By the way, speaking of RNG, I suppose a proper way to use it with threaded broadcasting is to define thread-able RNG where you create different states for each thread using the jump function. I think the threaded copyto! needs to be aware of this thread-able RNG so that appropriate state can be used for each thread.

Given the generality of broadcasting and heuristics needed to solve the problem, I think it makes sense for “thread-ability hinting” mechanism to evolve outside the Base.
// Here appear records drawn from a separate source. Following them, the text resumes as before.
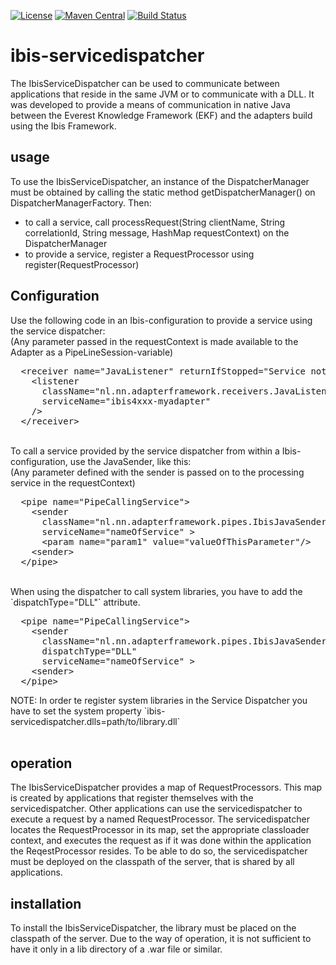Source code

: [![License](https://img.shields.io/badge/License-Apache%202.0-blue.svg)](https://github.com/ibissource/ibis-servicedispatcher/blob/master/LICENSE)
[![Maven Central](https://img.shields.io/maven-central/v/org.ibissource/service-dispatcher-parent.svg?label=Maven%20Central)](https://search.maven.org/search?q=g:org.ibissource)
[![Build Status](https://travis-ci.org/ibissource/ibis-servicedispatcher.png?branch=master)](https://travis-ci.org/ibissource/ibis-servicedispatcher)

ibis-servicedispatcher
=======================


The IbisServiceDispatcher can be used to communicate between applications that reside in the same
JVM or to communicate with a DLL.
It was developed to provide a means of communication in native Java between the Everest 
Knowledge Framework (EKF) and the adapters build using the Ibis Framework.

<h2>usage</h2>
To use the IbisServiceDispatcher, an instance of the DispatcherManager 
must be obtained by calling the static method getDispatcherManager()
on DispatcherManagerFactory. Then: 
<ul>
  <li>to call a service, call processRequest(String clientName, String correlationId, String message, HashMap requestContext) on the DispatcherManager</li>
  <li>to provide a service, register a RequestProcessor using 
  register(RequestProcessor)</li>
</ul>

<h2>Configuration</h2>
Use the following code in an Ibis-configuration to provide a service using the service dispatcher:<br>
(Any parameter passed in the requestContext is made available to the Adapter as a PipeLineSession-variable)
<pre>
  &lt;receiver name="JavaListener" returnIfStopped="Service not available"&gt;
    &lt;listener 
      className="nl.nn.adapterframework.receivers.JavaListener" 
      serviceName="ibis4xxx-myadapter" 
    /&gt;
  &lt;/receiver&gt;
</pre>
<br>
To call a service provided by the service dispatcher from within a Ibis-configuration, use the JavaSender, like this:<br>
(Any parameter defined with the sender is passed on to the processing service in the requestContext)
<pre>
  &lt;pipe name="PipeCallingService"&gt;
    &lt;sender 
      className="nl.nn.adapterframework.pipes.IbisJavaSender" 
      serviceName="nameOfService" &gt;
      &lt;param name="param1" value="valueOfThisParameter"/&gt;
    &lt;sender&gt;
  &lt;/pipe&gt;
</pre>
<br>
When using the dispatcher to call system libraries, you have to add the `dispatchType="DLL"` attribute.
<pre>
  &lt;pipe name="PipeCallingService"&gt;
    &lt;sender 
      className="nl.nn.adapterframework.pipes.IbisJavaSender" 
      dispatchType="DLL"
      serviceName="nameOfService" &gt;
    &lt;sender&gt;
  &lt;/pipe&gt;
</pre>
NOTE: In order te register system libraries in the Service Dispatcher you have to set the system property `ibis-servicedispatcher.dlls=path/to/library.dll`
<br>
<br>

<h2>operation</h2>
The IbisServiceDispatcher provides a map of RequestProcessors. This map is created by applications
that register themselves with the servicedispatcher. Other applications can use the 
servicedispatcher to execute a request by a named RequestProcessor. The servicedispatcher
locates the RequestProcessor in its map, set the appropriate classloader context, and executes
the request as if it was done within the application the ReqestProcessor resides.
To be able to do so, the servicedispatcher must be deployed on the classpath of the server, that 
is shared by all applications.

<h2>installation</h2>
To install the IbisServiceDispatcher, the library must be
placed on the classpath of the server. Due to the way of operation, it is not sufficient to have
it only in a lib directory of a .war file or similar.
Thanks to the very flexible broadcasting mechanism, it’s pretty simple to implement a basic version based on BroadcastStyle:

module ThreadHints

export threaded

using Base.Broadcast: Broadcasted, BroadcastStyle, throwdm, preprocess

function threaded end

struct ThreadedStyle <: BroadcastStyle end

Broadcast.broadcasted(f::typeof(threaded), x) =
    Broadcasted{ThreadedStyle}(identity, (x,))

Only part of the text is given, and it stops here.